Higher education
Wednesday, November 29, 2006
Higher education is education provided by universities, vocational universities (community colleges, liberal arts colleges, and technical colleges, etc.) and other collegial institutions that award academic degrees, such as career colleges. Post-secondary or tertiary education, also referred to as third-stage, third level education, or Higher education, is the non-compulsory educational level following the completion of a school providing a secondary education, such as a high school, secondary school, or gymnasium. Tertiary education is normally taken to include undergraduate and postgraduate education, as well as vocational education and training. Colleges and universities are the main institutions that provide tertiary education (sometimes known collectively as tertiary institutions). Examples of institutions that provide post-secondary education are vocational schools, community colleges and universities in the United States, the TAFEs in Australia, CEGEPs in Quebec (Canada) and the IEKs in Greece. They are sometimes known collectively as tertiary institutions. Tertiary education generally results in the receipt of certificates, diplomas,or academic degrees.

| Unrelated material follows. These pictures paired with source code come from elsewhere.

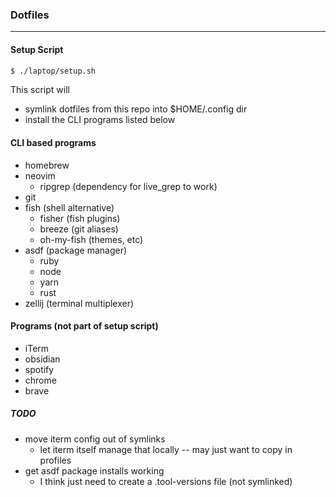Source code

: ### Dotfiles
___

#### Setup Script
```bash
$ ./laptop/setup.sh
```

This script will
- symlink dotfiles from this repo into $HOME/.config dir
- install the CLI programs listed below

#### CLI based programs

- homebrew
- neovim
  - ripgrep (dependency for live_grep to work)
- git
- fish (shell alternative)
  - fisher (fish plugins)
  - breeze (git aliases)
  - oh-my-fish (themes, etc)
- asdf (package manager)
  - ruby
  - node
  - yarn
  - rust
- zellij (terminal multiplexer)

#### Programs (not part of setup script)
- iTerm
- obsidian
- spotify
- chrome
- brave

##### TODO
- move iterm config out of symlinks
  - let iterm itself manage that locally -- may just want to copy in profiles
- get asdf package installs working
  - I think just need to create a .tool-versions file (not symlinked)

Higher education includes teaching, research and social services activities of universities, and within the realm of teaching, it includes both the undergraduate level (sometimes referred to as tertiary education) and the graduate (or postgraduate) level (sometimes referred to as graduate school). In the United Kingdom post-secondary education below the level of Higher education is referred to as further education. Higher education in that country generally involves work towards a degree-level or foundation degree qualification.
In most developed countries a high proportion of the population (up to 50%) now enter Higher education at some time in their lives. Higher education is therefore very important to national economies, both as a significant industry in its own right, and as a source of trained and educated personnel for the rest of the economy.
There can be disagreement about what precisely constitutes post-secondary or tertiary education: "It is not always clear, though, what tertiary education includes. Is it only that which results in a formal qualification or might it include leisure classes? In the UK, are A-levels tertiary education as they are post-compulsory but taught in school settings as well as colleges? Is professional updating or on-the-job training part of tertiary education, even if it does not follow successful completion of secondary education?"
There are two types of Higher education, the higher general education and the higher vocational education.